Data for analysis Block Start

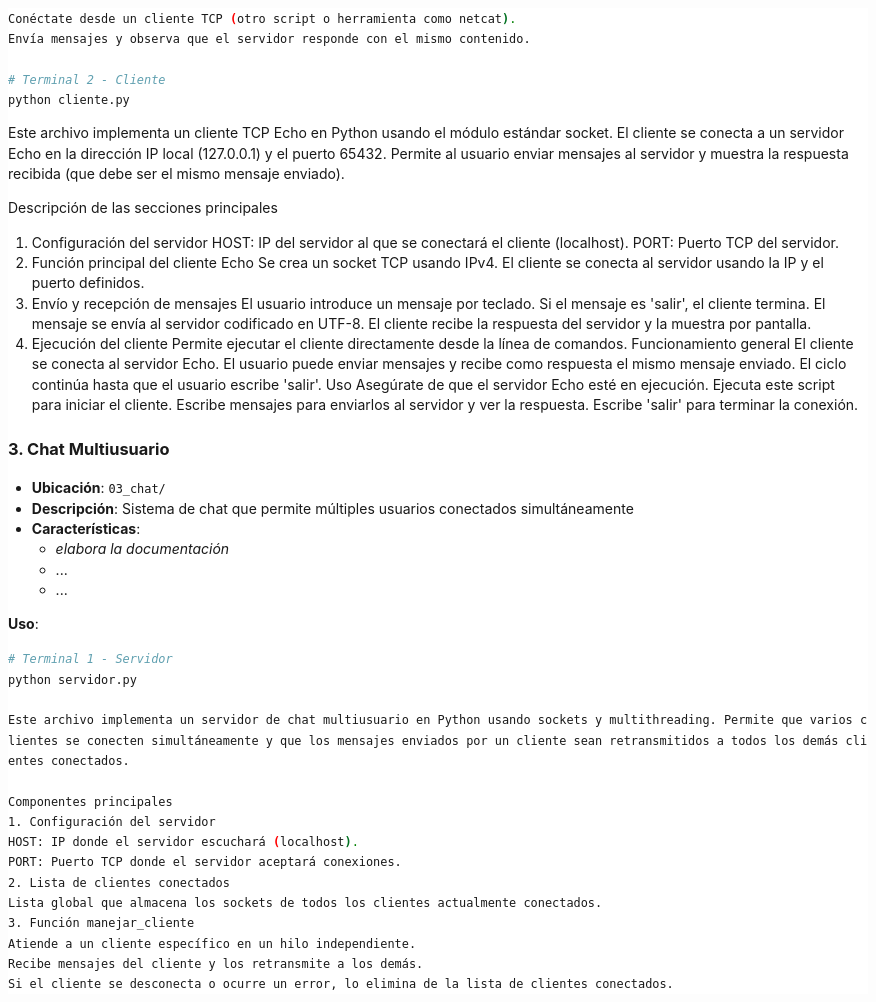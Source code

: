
 ```bash
Conéctate desde un cliente TCP (otro script o herramienta como netcat).
Envía mensajes y observa que el servidor responde con el mismo contenido.

# Terminal 2 - Cliente
python cliente.py
```
Este archivo implementa un cliente TCP Echo en Python usando el módulo estándar socket. El cliente se conecta a un servidor Echo en la dirección IP local (127.0.0.1) y el puerto 65432. Permite al usuario enviar mensajes al servidor y muestra la respuesta recibida (que debe ser el mismo mensaje enviado).

Descripción de las secciones principales
1. Configuración del servidor
HOST: IP del servidor al que se conectará el cliente (localhost).
PORT: Puerto TCP del servidor.
2. Función principal del cliente Echo
Se crea un socket TCP usando IPv4.
El cliente se conecta al servidor usando la IP y el puerto definidos.
3. Envío y recepción de mensajes
El usuario introduce un mensaje por teclado.
Si el mensaje es 'salir', el cliente termina.
El mensaje se envía al servidor codificado en UTF-8.
El cliente recibe la respuesta del servidor y la muestra por pantalla.
4. Ejecución del cliente
Permite ejecutar el cliente directamente desde la línea de comandos.
Funcionamiento general
El cliente se conecta al servidor Echo.
El usuario puede enviar mensajes y recibe como respuesta el mismo mensaje enviado.
El ciclo continúa hasta que el usuario escribe 'salir'.
Uso
Asegúrate de que el servidor Echo esté en ejecución.
Ejecuta este script para iniciar el cliente.
Escribe mensajes para enviarlos al servidor y ver la respuesta.
Escribe 'salir' para terminar la conexión.


### 3. Chat Multiusuario

- **Ubicación**: `03_chat/`
- **Descripción**: Sistema de chat que permite múltiples usuarios conectados simultáneamente
- **Características**:
  - _elabora la documentación_
  - ...
  - ...

**Uso**:

```bash
# Terminal 1 - Servidor
python servidor.py

Este archivo implementa un servidor de chat multiusuario en Python usando sockets y multithreading. Permite que varios clientes se conecten simultáneamente y que los mensajes enviados por un cliente sean retransmitidos a todos los demás clientes conectados.

Componentes principales
1. Configuración del servidor
HOST: IP donde el servidor escuchará (localhost).
PORT: Puerto TCP donde el servidor aceptará conexiones.
2. Lista de clientes conectados
Lista global que almacena los sockets de todos los clientes actualmente conectados.
3. Función manejar_cliente
Atiende a un cliente específico en un hilo independiente.
Recibe mensajes del cliente y los retransmite a los demás.
Si el cliente se desconecta o ocurre un error, lo elimina de la lista de clientes conectados.
```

Data for analysis Block End

• What you should do:
Every entry belongs in the answer exactly as written, but no picture does.

• Solution to this exercise:
Source code

:
 ```bash
Conéctate desde un cliente TCP (otro script o herramienta como netcat).
Envía mensajes y observa que el servidor responde con el mismo contenido.

# Terminal 2 - Cliente
python cliente.py
```
Este archivo implementa un cliente TCP Echo en Python usando el módulo estándar socket. El cliente se conecta a un servidor Echo en la dirección IP local (127.0.0.1) y el puerto 65432. Permite al usuario enviar mensajes al servidor y muestra la respuesta recibida (que debe ser el mismo mensaje enviado).

Descripción de las secciones principales
1. Configuración del servidor
HOST: IP del servidor al que se conectará el cliente (localhost).
PORT: Puerto TCP del servidor.
2. Función principal del cliente Echo
Se crea un socket TCP usando IPv4.
El cliente se conecta al servidor usando la IP y el puerto definidos.
3. Envío y recepción de mensajes
El usuario introduce un mensaje por teclado.
Si el mensaje es 'salir', el cliente termina.
El mensaje se envía al servidor codificado en UTF-8.
El cliente recibe la respuesta del servidor y la muestra por pantalla.
4. Ejecución del cliente
Permite ejecutar el cliente directamente desde la línea de comandos.
Funcionamiento general
El cliente se conecta al servidor Echo.
El usuario puede enviar mensajes y recibe como respuesta el mismo mensaje enviado.
El ciclo continúa hasta que el usuario escribe 'salir'.
Uso
Asegúrate de que el servidor Echo esté en ejecución.
Ejecuta este script para iniciar el cliente.
Escribe mensajes para enviarlos al servidor y ver la respuesta.
Escribe 'salir' para terminar la conexión.


### 3. Chat Multiusuario

- **Ubicación**: `03_chat/`
- **Descripción**: Sistema de chat que permite múltiples usuarios conectados simultáneamente
- **Características**:
  - _elabora la documentación_
  - ...
  - ...

**Uso**:

```bash
# Terminal 1 - Servidor
python servidor.py

Este archivo implementa un servidor de chat multiusuario en Python usando sockets y multithreading. Permite que varios clientes se conecten simultáneamente y que los mensajes enviados por un cliente sean retransmitidos a todos los demás clientes conectados.

Componentes principales
1. Configuración del servidor
HOST: IP donde el servidor escuchará (localhost).
PORT: Puerto TCP donde el servidor aceptará conexiones.
2. Lista de clientes conectados
Lista global que almacena los sockets de todos los clientes actualmente conectados.
3. Función manejar_cliente
Atiende a un cliente específico en un hilo independiente.
Recibe mensajes del cliente y los retransmite a los demás.
Si el cliente se desconecta o ocurre un error, lo elimina de la lista de clientes conectados.
```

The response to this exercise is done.